- [WHAT IS NEEDED] Repeat all the data that appears below, keeping it exact.

===== EXTRACTED RECORDS =====

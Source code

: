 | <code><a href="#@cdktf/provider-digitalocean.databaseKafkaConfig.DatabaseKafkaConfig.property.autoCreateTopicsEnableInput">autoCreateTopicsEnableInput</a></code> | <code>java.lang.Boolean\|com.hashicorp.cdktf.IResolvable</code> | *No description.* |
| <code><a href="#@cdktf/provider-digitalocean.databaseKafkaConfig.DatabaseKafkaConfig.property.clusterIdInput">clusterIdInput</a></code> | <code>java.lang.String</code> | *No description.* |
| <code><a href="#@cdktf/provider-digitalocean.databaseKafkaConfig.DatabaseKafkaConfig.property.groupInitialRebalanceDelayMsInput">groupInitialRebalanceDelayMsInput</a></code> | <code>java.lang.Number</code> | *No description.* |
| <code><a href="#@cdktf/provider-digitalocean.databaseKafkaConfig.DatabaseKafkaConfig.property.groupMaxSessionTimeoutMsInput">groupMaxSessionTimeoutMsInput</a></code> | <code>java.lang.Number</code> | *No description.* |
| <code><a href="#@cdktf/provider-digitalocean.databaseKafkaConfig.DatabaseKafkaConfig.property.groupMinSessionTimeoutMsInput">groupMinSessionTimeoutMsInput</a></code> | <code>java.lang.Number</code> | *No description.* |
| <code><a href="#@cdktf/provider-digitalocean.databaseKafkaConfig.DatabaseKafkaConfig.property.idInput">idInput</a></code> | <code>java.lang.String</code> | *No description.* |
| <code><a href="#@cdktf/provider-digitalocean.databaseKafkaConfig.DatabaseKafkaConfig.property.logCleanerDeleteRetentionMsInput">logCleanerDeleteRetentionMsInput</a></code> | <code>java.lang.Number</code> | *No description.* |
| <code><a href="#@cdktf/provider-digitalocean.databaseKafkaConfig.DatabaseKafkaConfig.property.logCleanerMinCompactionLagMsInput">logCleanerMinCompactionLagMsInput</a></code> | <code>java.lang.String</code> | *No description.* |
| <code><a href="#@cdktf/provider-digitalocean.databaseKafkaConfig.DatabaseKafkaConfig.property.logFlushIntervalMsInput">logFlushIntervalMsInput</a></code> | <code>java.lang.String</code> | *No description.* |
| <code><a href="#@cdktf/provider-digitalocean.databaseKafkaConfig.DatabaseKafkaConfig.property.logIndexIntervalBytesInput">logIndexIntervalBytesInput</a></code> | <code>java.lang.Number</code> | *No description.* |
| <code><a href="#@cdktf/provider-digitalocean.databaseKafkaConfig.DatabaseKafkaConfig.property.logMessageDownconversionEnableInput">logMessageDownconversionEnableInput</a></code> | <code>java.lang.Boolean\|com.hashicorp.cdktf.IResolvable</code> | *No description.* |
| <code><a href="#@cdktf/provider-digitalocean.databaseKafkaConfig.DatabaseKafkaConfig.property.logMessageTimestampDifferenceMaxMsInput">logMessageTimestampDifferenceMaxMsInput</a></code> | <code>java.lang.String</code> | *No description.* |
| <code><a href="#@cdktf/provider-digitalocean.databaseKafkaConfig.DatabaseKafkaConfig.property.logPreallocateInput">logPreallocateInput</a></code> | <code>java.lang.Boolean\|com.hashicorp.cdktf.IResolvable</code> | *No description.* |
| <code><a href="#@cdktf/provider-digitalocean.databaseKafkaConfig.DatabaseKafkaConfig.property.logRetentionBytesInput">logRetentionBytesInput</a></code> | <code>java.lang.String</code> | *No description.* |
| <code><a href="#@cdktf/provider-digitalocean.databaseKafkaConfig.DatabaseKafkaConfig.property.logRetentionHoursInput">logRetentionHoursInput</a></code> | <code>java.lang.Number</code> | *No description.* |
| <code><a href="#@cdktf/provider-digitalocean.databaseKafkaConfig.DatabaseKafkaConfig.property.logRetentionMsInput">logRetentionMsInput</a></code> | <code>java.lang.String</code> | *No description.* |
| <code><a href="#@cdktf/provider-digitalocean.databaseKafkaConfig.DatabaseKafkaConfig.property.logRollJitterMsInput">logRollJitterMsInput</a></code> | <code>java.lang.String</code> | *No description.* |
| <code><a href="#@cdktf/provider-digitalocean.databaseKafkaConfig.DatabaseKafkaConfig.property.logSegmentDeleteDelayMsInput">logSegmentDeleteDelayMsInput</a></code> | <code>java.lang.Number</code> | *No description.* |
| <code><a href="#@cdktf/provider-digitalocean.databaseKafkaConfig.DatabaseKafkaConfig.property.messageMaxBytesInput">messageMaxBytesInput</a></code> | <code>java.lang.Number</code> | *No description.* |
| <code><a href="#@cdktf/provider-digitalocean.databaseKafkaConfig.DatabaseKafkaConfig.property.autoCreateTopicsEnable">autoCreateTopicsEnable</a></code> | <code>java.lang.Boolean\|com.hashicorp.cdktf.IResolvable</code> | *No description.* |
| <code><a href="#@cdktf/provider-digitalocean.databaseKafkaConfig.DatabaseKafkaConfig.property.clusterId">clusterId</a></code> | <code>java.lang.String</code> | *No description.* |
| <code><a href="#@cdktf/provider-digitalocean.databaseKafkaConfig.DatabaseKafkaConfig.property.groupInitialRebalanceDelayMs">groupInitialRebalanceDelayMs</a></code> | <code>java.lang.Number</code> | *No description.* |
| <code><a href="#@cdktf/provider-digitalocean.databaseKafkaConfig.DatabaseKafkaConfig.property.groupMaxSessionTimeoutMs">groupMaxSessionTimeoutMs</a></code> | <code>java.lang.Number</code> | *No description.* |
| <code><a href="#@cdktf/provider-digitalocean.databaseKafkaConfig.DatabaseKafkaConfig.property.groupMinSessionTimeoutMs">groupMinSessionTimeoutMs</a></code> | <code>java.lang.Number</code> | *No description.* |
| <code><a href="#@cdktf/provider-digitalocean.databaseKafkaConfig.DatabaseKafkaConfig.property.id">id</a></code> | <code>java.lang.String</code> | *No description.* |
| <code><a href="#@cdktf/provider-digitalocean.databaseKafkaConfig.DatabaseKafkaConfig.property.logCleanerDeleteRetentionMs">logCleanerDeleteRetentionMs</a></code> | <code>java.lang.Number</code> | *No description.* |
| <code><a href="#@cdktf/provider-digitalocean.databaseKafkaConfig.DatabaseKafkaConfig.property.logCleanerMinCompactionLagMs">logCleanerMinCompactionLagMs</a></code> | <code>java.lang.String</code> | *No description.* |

=====

- [ANSWER SPACE]
Source code

: | <code><a href="#@cdktf/provider-digitalocean.databaseKafkaConfig.DatabaseKafkaConfig.property.autoCreateTopicsEnableInput">autoCreateTopicsEnableInput</a></code> | <code>java.lang.Boolean\|com.hashicorp.cdktf.IResolvable</code> | *No description.* |
| <code><a href="#@cdktf/provider-digitalocean.databaseKafkaConfig.DatabaseKafkaConfig.property.clusterIdInput">clusterIdInput</a></code> | <code>java.lang.String</code> | *No description.* |
| <code><a href="#@cdktf/provider-digitalocean.databaseKafkaConfig.DatabaseKafkaConfig.property.groupInitialRebalanceDelayMsInput">groupInitialRebalanceDelayMsInput</a></code> | <code>java.lang.Number</code> | *No description.* |
| <code><a href="#@cdktf/provider-digitalocean.databaseKafkaConfig.DatabaseKafkaConfig.property.groupMaxSessionTimeoutMsInput">groupMaxSessionTimeoutMsInput</a></code> | <code>java.lang.Number</code> | *No description.* |
| <code><a href="#@cdktf/provider-digitalocean.databaseKafkaConfig.DatabaseKafkaConfig.property.groupMinSessionTimeoutMsInput">groupMinSessionTimeoutMsInput</a></code> | <code>java.lang.Number</code> | *No description.* |
| <code><a href="#@cdktf/provider-digitalocean.databaseKafkaConfig.DatabaseKafkaConfig.property.idInput">idInput</a></code> | <code>java.lang.String</code> | *No description.* |
| <code><a href="#@cdktf/provider-digitalocean.databaseKafkaConfig.DatabaseKafkaConfig.property.logCleanerDeleteRetentionMsInput">logCleanerDeleteRetentionMsInput</a></code> | <code>java.lang.Number</code> | *No description.* |
| <code><a href="#@cdktf/provider-digitalocean.databaseKafkaConfig.DatabaseKafkaConfig.property.logCleanerMinCompactionLagMsInput">logCleanerMinCompactionLagMsInput</a></code> | <code>java.lang.String</code> | *No description.* |
| <code><a href="#@cdktf/provider-digitalocean.databaseKafkaConfig.DatabaseKafkaConfig.property.logFlushIntervalMsInput">logFlushIntervalMsInput</a></code> | <code>java.lang.String</code> | *No description.* |
| <code><a href="#@cdktf/provider-digitalocean.databaseKafkaConfig.DatabaseKafkaConfig.property.logIndexIntervalBytesInput">logIndexIntervalBytesInput</a></code> | <code>java.lang.Number</code> | *No description.* |
| <code><a href="#@cdktf/provider-digitalocean.databaseKafkaConfig.DatabaseKafkaConfig.property.logMessageDownconversionEnableInput">logMessageDownconversionEnableInput</a></code> | <code>java.lang.Boolean\|com.hashicorp.cdktf.IResolvable</code> | *No description.* |
| <code><a href="#@cdktf/provider-digitalocean.databaseKafkaConfig.DatabaseKafkaConfig.property.logMessageTimestampDifferenceMaxMsInput">logMessageTimestampDifferenceMaxMsInput</a></code> | <code>java.lang.String</code> | *No description.* |
| <code><a href="#@cdktf/provider-digitalocean.databaseKafkaConfig.DatabaseKafkaConfig.property.logPreallocateInput">logPreallocateInput</a></code> | <code>java.lang.Boolean\|com.hashicorp.cdktf.IResolvable</code> | *No description.* |
| <code><a href="#@cdktf/provider-digitalocean.databaseKafkaConfig.DatabaseKafkaConfig.property.logRetentionBytesInput">logRetentionBytesInput</a></code> | <code>java.lang.String</code> | *No description.* |
| <code><a href="#@cdktf/provider-digitalocean.databaseKafkaConfig.DatabaseKafkaConfig.property.logRetentionHoursInput">logRetentionHoursInput</a></code> | <code>java.lang.Number</code> | *No description.* |
| <code><a href="#@cdktf/provider-digitalocean.databaseKafkaConfig.DatabaseKafkaConfig.property.logRetentionMsInput">logRetentionMsInput</a></code> | <code>java.lang.String</code> | *No description.* |
| <code><a href="#@cdktf/provider-digitalocean.databaseKafkaConfig.DatabaseKafkaConfig.property.logRollJitterMsInput">logRollJitterMsInput</a></code> | <code>java.lang.String</code> | *No description.* |
| <code><a href="#@cdktf/provider-digitalocean.databaseKafkaConfig.DatabaseKafkaConfig.property.logSegmentDeleteDelayMsInput">logSegmentDeleteDelayMsInput</a></code> | <code>java.lang.Number</code> | *No description.* |
| <code><a href="#@cdktf/provider-digitalocean.databaseKafkaConfig.DatabaseKafkaConfig.property.messageMaxBytesInput">messageMaxBytesInput</a></code> | <code>java.lang.Number</code> | *No description.* |
| <code><a href="#@cdktf/provider-digitalocean.databaseKafkaConfig.DatabaseKafkaConfig.property.autoCreateTopicsEnable">autoCreateTopicsEnable</a></code> | <code>java.lang.Boolean\|com.hashicorp.cdktf.IResolvable</code> | *No description.* |
| <code><a href="#@cdktf/provider-digitalocean.databaseKafkaConfig.DatabaseKafkaConfig.property.clusterId">clusterId</a></code> | <code>java.lang.String</code> | *No description.* |
| <code><a href="#@cdktf/provider-digitalocean.databaseKafkaConfig.DatabaseKafkaConfig.property.groupInitialRebalanceDelayMs">groupInitialRebalanceDelayMs</a></code> | <code>java.lang.Number</code> | *No description.* |
| <code><a href="#@cdktf/provider-digitalocean.databaseKafkaConfig.DatabaseKafkaConfig.property.groupMaxSessionTimeoutMs">groupMaxSessionTimeoutMs</a></code> | <code>java.lang.Number</code> | *No description.* |
| <code><a href="#@cdktf/provider-digitalocean.databaseKafkaConfig.DatabaseKafkaConfig.property.groupMinSessionTimeoutMs">groupMinSessionTimeoutMs</a></code> | <code>java.lang.Number</code> | *No description.* |
| <code><a href="#@cdktf/provider-digitalocean.databaseKafkaConfig.DatabaseKafkaConfig.property.id">id</a></code> | <code>java.lang.String</code> | *No description.* |
| <code><a href="#@cdktf/provider-digitalocean.databaseKafkaConfig.DatabaseKafkaConfig.property.logCleanerDeleteRetentionMs">logCleanerDeleteRetentionMs</a></code> | <code>java.lang.Number</code> | *No description.* |
| <code><a href="#@cdktf/provider-digitalocean.databaseKafkaConfig.DatabaseKafkaConfig.property.logCleanerMinCompactionLagMs">logCleanerMinCompactionLagMs</a></code> | <code>java.lang.String</code> | *No description.* |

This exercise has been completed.